# Wedge Dropout
## Abstract
[ need logo of wedge ]

Wedge Dropout is one of a recent wave of Dropout algorithms which are customized for Convolution Neural Networks (CNNs). Wedge Dropout has a very simple goal: it attempts to de-correlate feature maps in a CNN by examining pairs of feature maps and zeroing them both out if they are "too similar". At heart, the idea is that a CNN has a set of engines for creating feature maps from an image, and these engines become too similar. Wedge Dropout discovers that two of these engines are too close together, and "drives a wedge" between them to push them apart. Wedge Dropout is suitable for Convolutional Networks using 1D, 2D, 3D, and LSTM2D layers. It is best used at the end of a pipeline of CNN layers, as it operates by critiquing the values created by the CNN pipeline. Wedge Dropout operates by critiquing the values created by the CNN pipeline, and is best used at the end of a pipeline of CNN layers.
[ need logo of mallet driving wedge between two lines that are almost touching]
Preliminary testing has shown that Wedge Dropout can give a very slight improvement to model accuracy, generally 0.05% to 0.1%, in many different 1D, 2D and 3D CNN-based models. There is usually no hyperparameter tuning required to achieve this improvement. Wedge Dropout has no run-time overhead; however, it can increase training time by up to 10%, depending on how many feature maps the model uses in its final stage.




## Introduction
Wedge Dropout is a Dropout algorithm tuned for convolutional networks. The Wedge Dropout algorithm is a variation of Spatial Dropout.
Where Dropout zeros out individual values in a feature map, Spatial Dropout randomly zeros out entire feature maps. Since data within a feature map is strongly correlated, simple Dropout is not effective because the remaining data is still strongly correlated. 

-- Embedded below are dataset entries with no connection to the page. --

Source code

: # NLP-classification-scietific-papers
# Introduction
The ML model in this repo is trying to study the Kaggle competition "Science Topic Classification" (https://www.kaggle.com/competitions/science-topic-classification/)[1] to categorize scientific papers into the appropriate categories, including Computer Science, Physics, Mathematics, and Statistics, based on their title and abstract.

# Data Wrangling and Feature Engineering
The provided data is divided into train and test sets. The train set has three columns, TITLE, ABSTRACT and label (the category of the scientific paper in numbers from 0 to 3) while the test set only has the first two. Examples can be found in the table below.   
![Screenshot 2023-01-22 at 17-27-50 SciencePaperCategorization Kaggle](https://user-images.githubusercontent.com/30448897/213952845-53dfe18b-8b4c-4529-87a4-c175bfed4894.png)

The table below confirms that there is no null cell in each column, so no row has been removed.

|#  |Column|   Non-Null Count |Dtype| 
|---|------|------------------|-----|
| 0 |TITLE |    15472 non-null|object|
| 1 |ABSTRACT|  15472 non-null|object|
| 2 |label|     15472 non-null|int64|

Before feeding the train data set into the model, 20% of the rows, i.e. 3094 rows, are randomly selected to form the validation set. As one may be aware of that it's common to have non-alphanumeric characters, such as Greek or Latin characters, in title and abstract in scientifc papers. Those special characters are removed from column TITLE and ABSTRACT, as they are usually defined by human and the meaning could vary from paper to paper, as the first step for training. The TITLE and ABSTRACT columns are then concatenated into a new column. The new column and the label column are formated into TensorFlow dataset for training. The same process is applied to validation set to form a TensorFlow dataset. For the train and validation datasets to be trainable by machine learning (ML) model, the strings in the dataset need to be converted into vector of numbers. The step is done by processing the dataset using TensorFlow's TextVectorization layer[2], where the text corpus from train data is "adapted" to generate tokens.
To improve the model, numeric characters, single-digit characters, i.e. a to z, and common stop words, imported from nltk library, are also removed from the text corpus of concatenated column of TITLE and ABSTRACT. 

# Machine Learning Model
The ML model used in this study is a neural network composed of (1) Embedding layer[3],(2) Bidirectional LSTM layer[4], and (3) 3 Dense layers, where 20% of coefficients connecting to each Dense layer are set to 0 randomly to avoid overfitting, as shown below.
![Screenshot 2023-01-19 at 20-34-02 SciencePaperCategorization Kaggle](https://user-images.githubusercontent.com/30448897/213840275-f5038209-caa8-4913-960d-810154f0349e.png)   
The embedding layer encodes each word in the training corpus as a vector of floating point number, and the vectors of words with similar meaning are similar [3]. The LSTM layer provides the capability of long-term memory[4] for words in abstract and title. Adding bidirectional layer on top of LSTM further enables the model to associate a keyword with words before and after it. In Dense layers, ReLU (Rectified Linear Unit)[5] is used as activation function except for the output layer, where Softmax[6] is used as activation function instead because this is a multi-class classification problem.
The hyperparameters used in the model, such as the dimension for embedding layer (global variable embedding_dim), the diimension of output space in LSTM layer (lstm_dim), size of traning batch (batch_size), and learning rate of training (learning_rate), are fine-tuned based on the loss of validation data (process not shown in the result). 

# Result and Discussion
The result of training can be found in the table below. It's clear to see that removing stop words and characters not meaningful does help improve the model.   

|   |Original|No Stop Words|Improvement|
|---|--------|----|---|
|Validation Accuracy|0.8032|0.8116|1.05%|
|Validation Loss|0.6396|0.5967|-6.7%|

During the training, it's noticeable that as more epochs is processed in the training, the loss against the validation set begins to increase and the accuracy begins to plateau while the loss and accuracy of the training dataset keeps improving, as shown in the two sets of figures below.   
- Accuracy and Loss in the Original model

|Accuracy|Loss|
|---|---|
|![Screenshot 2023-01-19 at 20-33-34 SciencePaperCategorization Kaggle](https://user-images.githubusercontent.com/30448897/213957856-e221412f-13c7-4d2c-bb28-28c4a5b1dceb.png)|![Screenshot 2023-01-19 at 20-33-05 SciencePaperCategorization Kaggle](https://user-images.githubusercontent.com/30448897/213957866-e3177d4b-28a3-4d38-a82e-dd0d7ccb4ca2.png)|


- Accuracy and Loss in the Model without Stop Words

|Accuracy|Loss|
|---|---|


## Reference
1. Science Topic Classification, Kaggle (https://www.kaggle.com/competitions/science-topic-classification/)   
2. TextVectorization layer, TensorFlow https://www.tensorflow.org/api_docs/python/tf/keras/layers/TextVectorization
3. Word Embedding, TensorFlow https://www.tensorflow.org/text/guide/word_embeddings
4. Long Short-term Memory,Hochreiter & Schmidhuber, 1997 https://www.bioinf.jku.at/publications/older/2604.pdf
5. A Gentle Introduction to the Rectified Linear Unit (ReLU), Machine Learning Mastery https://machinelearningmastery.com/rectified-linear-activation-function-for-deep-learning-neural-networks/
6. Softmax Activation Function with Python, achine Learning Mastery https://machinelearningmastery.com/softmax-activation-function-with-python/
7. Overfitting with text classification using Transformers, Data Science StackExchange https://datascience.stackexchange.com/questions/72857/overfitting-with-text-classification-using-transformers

(It tends to have the most useful at improving a neural network when used after the first convolutional layer.)t
[ Assumptions: understand neural networks, CNNs, and the role Dropout plays ]
 A CNN works by generating overlapping pyramids based on an input image. These pyramids are called "feature maps". Given a picture of a cat, one feature map outlines the head, another the eyes, a third the ears. Collectively they describe aspects of the cat. Feature maps should be independent- if they are correlated, or "too similar", the CNN describes fewer unique aspects than it could.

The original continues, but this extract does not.